Why does our country have such a huge problem? Family life has changed. Thirty years ago, I rode my bike to school. I ran around at recess, participated in gym class and played outdoors for hours after school. Video games and computers were not the norm. Meals were home cooked, and there was always a vegetable on the plate. Eating fast food was rare and reserved only for special occasions (when my mom was out of town).
Today, children lead a very different lifestyle. Walking or riding your bike to school is no longer considered safe. Physical Education, recess and sports programs have been cut. Kids now spend their afternoons watching television, playing video games and surfing the internet. According to the American Academy of Pediatrics, today's children are spending an average of six hours per day on entertainment media including televisions, computers, phones and other electronic devices. Six hours per day! Not only do children spend more time with devices, parents are busy and families eat fewer home cooked meals. Snacking between meals is now commonplace and portion sizes have exploded. When Burger King opened in 1954, they offered a 12 oz small soda and a 16 oz large soda. Today the small soda is 20 oz and the large is 42 oz.
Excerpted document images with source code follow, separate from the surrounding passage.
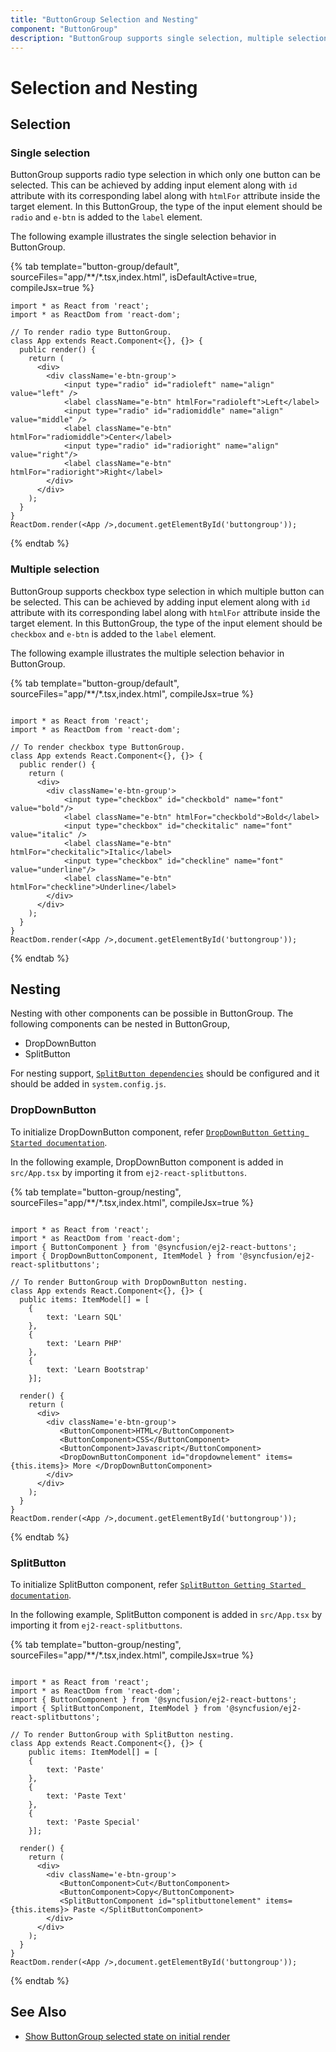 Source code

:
 ```yaml
---
title: "ButtonGroup Selection and Nesting"
component: "ButtonGroup"
description: "ButtonGroup supports single selection, multiple selection, nesting with dropdownbutton and splitbutton components."
---
```


# Selection and Nesting

## Selection

### Single selection

ButtonGroup supports radio type selection in which only one button can be selected. This can be achieved by adding input element
along with `id` attribute with its corresponding label along with `htmlFor` attribute inside the target element. In this ButtonGroup,
the type of the input element should be `radio` and `e-btn` is added to the `label` element.

The following example illustrates the single selection behavior in ButtonGroup.

{% tab template="button-group/default", sourceFiles="app/**/*.tsx,index.html", isDefaultActive=true, compileJsx=true %}

```tsx
import * as React from 'react';
import * as ReactDom from 'react-dom';

// To render radio type ButtonGroup.
class App extends React.Component<{}, {}> {
  public render() {
    return (
      <div>
        <div className='e-btn-group'>
            <input type="radio" id="radioleft" name="align" value="left" />
            <label className="e-btn" htmlFor="radioleft">Left</label>
            <input type="radio" id="radiomiddle" name="align" value="middle" />
            <label className="e-btn" htmlFor="radiomiddle">Center</label>
            <input type="radio" id="radioright" name="align" value="right"/>
            <label className="e-btn" htmlFor="radioright">Right</label>
        </div>
      </div>
    );
  }
}
ReactDom.render(<App />,document.getElementById('buttongroup'));

```

{% endtab %}

### Multiple selection

ButtonGroup supports checkbox type selection in which multiple button can be selected. This can be achieved by adding input element
along with `id` attribute with its corresponding label along with `htmlFor` attribute inside the target element. In this ButtonGroup,
the type of the input element should be `checkbox` and `e-btn` is added to the `label` element.

The following example illustrates the multiple selection behavior in ButtonGroup.

{% tab template="button-group/default", sourceFiles="app/**/*.tsx,index.html", compileJsx=true %}

```tsx

import * as React from 'react';
import * as ReactDom from 'react-dom';

// To render checkbox type ButtonGroup.
class App extends React.Component<{}, {}> {
  public render() {
    return (
      <div>
        <div className='e-btn-group'>
            <input type="checkbox" id="checkbold" name="font" value="bold"/>
            <label className="e-btn" htmlFor="checkbold">Bold</label>
            <input type="checkbox" id="checkitalic" name="font" value="italic" />
            <label className="e-btn" htmlFor="checkitalic">Italic</label>
            <input type="checkbox" id="checkline" name="font" value="underline"/>
            <label className="e-btn" htmlFor="checkline">Underline</label>
        </div>
      </div>
    );
  }
}
ReactDom.render(<App />,document.getElementById('buttongroup'));

```

{% endtab %}

## Nesting

Nesting with other components can be possible in ButtonGroup. The following components can be nested in ButtonGroup,
* DropDownButton
* SplitButton

For nesting support, [`SplitButton dependencies`](./../split-button/getting-started#dependencies) should be configured and
it should be added in `system.config.js`.

### DropDownButton

To initialize DropDownButton component, refer [`DropDownButton Getting Started documentation`](./../drop-down-button/getting-started).

In the following example, DropDownButton component is added in `src/App.tsx` by importing it from `ej2-react-splitbuttons`.

{% tab template="button-group/nesting", sourceFiles="app/**/*.tsx,index.html", compileJsx=true %}

```tsx

import * as React from 'react';
import * as ReactDom from 'react-dom';
import { ButtonComponent } from '@syncfusion/ej2-react-buttons';
import { DropDownButtonComponent, ItemModel } from '@syncfusion/ej2-react-splitbuttons';

// To render ButtonGroup with DropDownButton nesting.
class App extends React.Component<{}, {}> {
  public items: ItemModel[] = [
    {
        text: 'Learn SQL'
    },
    {
        text: 'Learn PHP'
    },
    {
        text: 'Learn Bootstrap'
    }];

  render() {
    return (
      <div>
        <div className='e-btn-group'>
           <ButtonComponent>HTML</ButtonComponent>
           <ButtonComponent>CSS</ButtonComponent>
           <ButtonComponent>Javascript</ButtonComponent>
           <DropDownButtonComponent id="dropdownelement" items={this.items}> More </DropDownButtonComponent>
        </div>
      </div>
    );
  }
}
ReactDom.render(<App />,document.getElementById('buttongroup'));

```

{% endtab %}

### SplitButton

To initialize SplitButton component, refer [`SplitButton Getting Started documentation`](../split-button/getting-started).

In the following example, SplitButton component is added in `src/App.tsx` by importing it from `ej2-react-splitbuttons`.

{% tab template="button-group/nesting", sourceFiles="app/**/*.tsx,index.html", compileJsx=true %}

```tsx

import * as React from 'react';
import * as ReactDom from 'react-dom';
import { ButtonComponent } from '@syncfusion/ej2-react-buttons';
import { SplitButtonComponent, ItemModel } from '@syncfusion/ej2-react-splitbuttons';

// To render ButtonGroup with SplitButton nesting.
class App extends React.Component<{}, {}> {
    public items: ItemModel[] = [
    {
        text: 'Paste'
    },
    {
        text: 'Paste Text'
    },
    {
        text: 'Paste Special'
    }];

  render() {
    return (
      <div>
        <div className='e-btn-group'>
           <ButtonComponent>Cut</ButtonComponent>
           <ButtonComponent>Copy</ButtonComponent>
           <SplitButtonComponent id="splitbuttonelement" items={this.items}> Paste </SplitButtonComponent>
        </div>
      </div>
    );
  }
}
ReactDom.render(<App />,document.getElementById('buttongroup'));

```

{% endtab %}

## See Also

* [Show ButtonGroup selected state on initial render](./how-to/show-buttongroup-selected-state-on-initial-render)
If we want to stop this epidemic, we need to work together to promote healthy choices and physical activity. Everyone has a role to play. Here are some tips:
Lead by example. The CDC recommends that children (including preschool age children) engage in 60 to 90 minutes of physical activity per day. Physical activity is anything that gets your body moving -- walking, running, dancing, biking, sports, etc.. It doesn't have to be 60 minutes at one time and can be broken into increments of 15 minutes or more. If you're going to work out, why not do it together? Encourage your children to hike, bike, walk, run or dance with you. You'll enjoy quality time together and your workout will be done!
Go to the park. Parks provide endless opportunities for movement -- running, swinging, climbing and jumping from taller surfaces-- which helps build strength, balance and bone density.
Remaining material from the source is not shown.